Shifts right after goals for and against are always crucial.

"That hasn't happened to us at all really," goalie Devan Dubnyk said of the bad shift after Vanek's goal.

In a playoff-type atmosphere, the Wild felt it slowly took over the game after the first period, especially 5-on-5. The penalty kill gave the Wild an incredible chance in the second to win, but in the end, Yeo was worried it would be hard for the Wild, which had won five in a row, to recreate the desperation level it had before the hiatus. It proved true.

The good news, Yeo said after the "frustrating loss," is the Wild ultimately discovered the type of pressure and urgency it needed to play with in the second period and he's confident it will be able to rebound.

The Wild's seven-point playoff cushion became five with the Kings overtaking the now-9th-place Jets. The five-game homestand ends Monday against the Jets before the Wild closes the regular season with road games at Chicago, Nashville and St. Louis.

You could see in the first five minutes the remnants of the Wild layoff were there. It wasn't sharp in its own end, and Dominic Moore gave the Rangers a 1-0 lead after Vanek's blind, backhanded pass was picked off by Carl Hagelin.

On a power play, Rick Nash scored his 41st goal on one of the rare bad goals Dubnyk has allowed. But in the second, Jason Pominville scored his first goal in 10 games when Matt Dumba's backhanded cross-crease fling caromed in off Pominville's skate.

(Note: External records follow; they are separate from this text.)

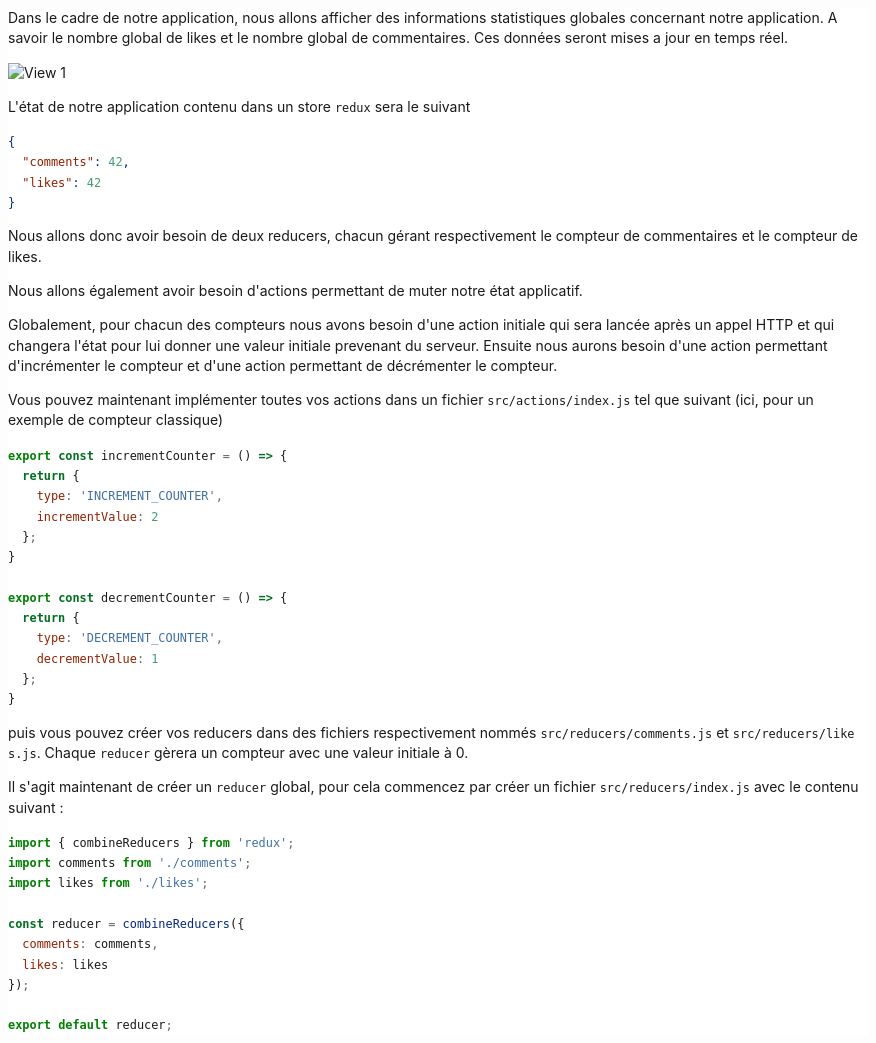 Dans le cadre de notre application, nous allons afficher des informations statistiques globales concernant notre application. A savoir le nombre global de likes et le nombre global de commentaires. Ces données seront mises a jour en temps réel.

![View 1](https://raw.githubusercontent.com/mathieuancelin/react-workshop/master/step-5/view1.png)

L'état de notre application contenu dans un store `redux` sera le suivant

```json
{
  "comments": 42,
  "likes": 42
}
```

Nous allons donc avoir besoin de deux reducers, chacun gérant respectivement le compteur de commentaires et le compteur de likes.

Nous allons également avoir besoin d'actions permettant de muter notre état applicatif.

Globalement, pour chacun des compteurs nous avons besoin d'une action initiale qui sera lancée après un appel HTTP et qui changera l'état pour lui donner une valeur initiale prevenant du serveur. Ensuite nous aurons besoin d'une action permettant d'incrémenter le compteur et d'une action permettant de décrémenter le compteur.

Vous pouvez maintenant implémenter toutes vos actions dans un fichier `src/actions/index.js` tel que suivant (ici, pour un exemple de compteur classique)

```javascript
export const incrementCounter = () => {
  return {
    type: 'INCREMENT_COUNTER',
    incrementValue: 2
  };
}

export const decrementCounter = () => {
  return {
    type: 'DECREMENT_COUNTER',
    decrementValue: 1
  };
}
```

puis vous pouvez créer vos reducers dans des fichiers respectivement nommés `src/reducers/comments.js` et `src/reducers/likes.js`. Chaque `reducer` gèrera un compteur avec une valeur initiale à 0.

Il s'agit maintenant de créer un `reducer` global, pour cela commencez par créer un fichier `src/reducers/index.js` avec le contenu suivant :

```javascript
import { combineReducers } from 'redux';
import comments from './comments';
import likes from './likes';

const reducer = combineReducers({
  comments: comments,
  likes: likes
});

export default reducer;
```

But then, the Wild's momentum halted with a parade to the penalty box. Ten minutes of penalties in 11 minutes, highlighted by Ryan Suter's double-minor for high-sticking Miller and Ryan Carter putting a puck in the stands for a 5-on-3.

"It's not the perfect recipe when you're coming from behind," Yeo said.

The Wild killed the penalties, with Kyle Brodziak twice foiling Rangers shots without a stick and Marco Scandella sacrificing himself at the buzzer.

That gave the Wild a chance, and after a buzzing shift by the Charlie Coyle line, Vanek buried Dumba's rebound past Henrik Lundqvist.

But after a TV timeout, Chris Kreider sped into the Wild zone and got past Dumba. Suter picked him up, but when Dumba went to the front of the net, he left Miller alone because Chris Stewart didn't pick anybody up for Suter. Miller deflected Ryan McDonagh's shot for the go-ahead goal.

"That's a good team," veteran Martin St. Louis said. "They fight back in the game, and they attack with four a lot. That's a team that comes, especially when they're down a goal."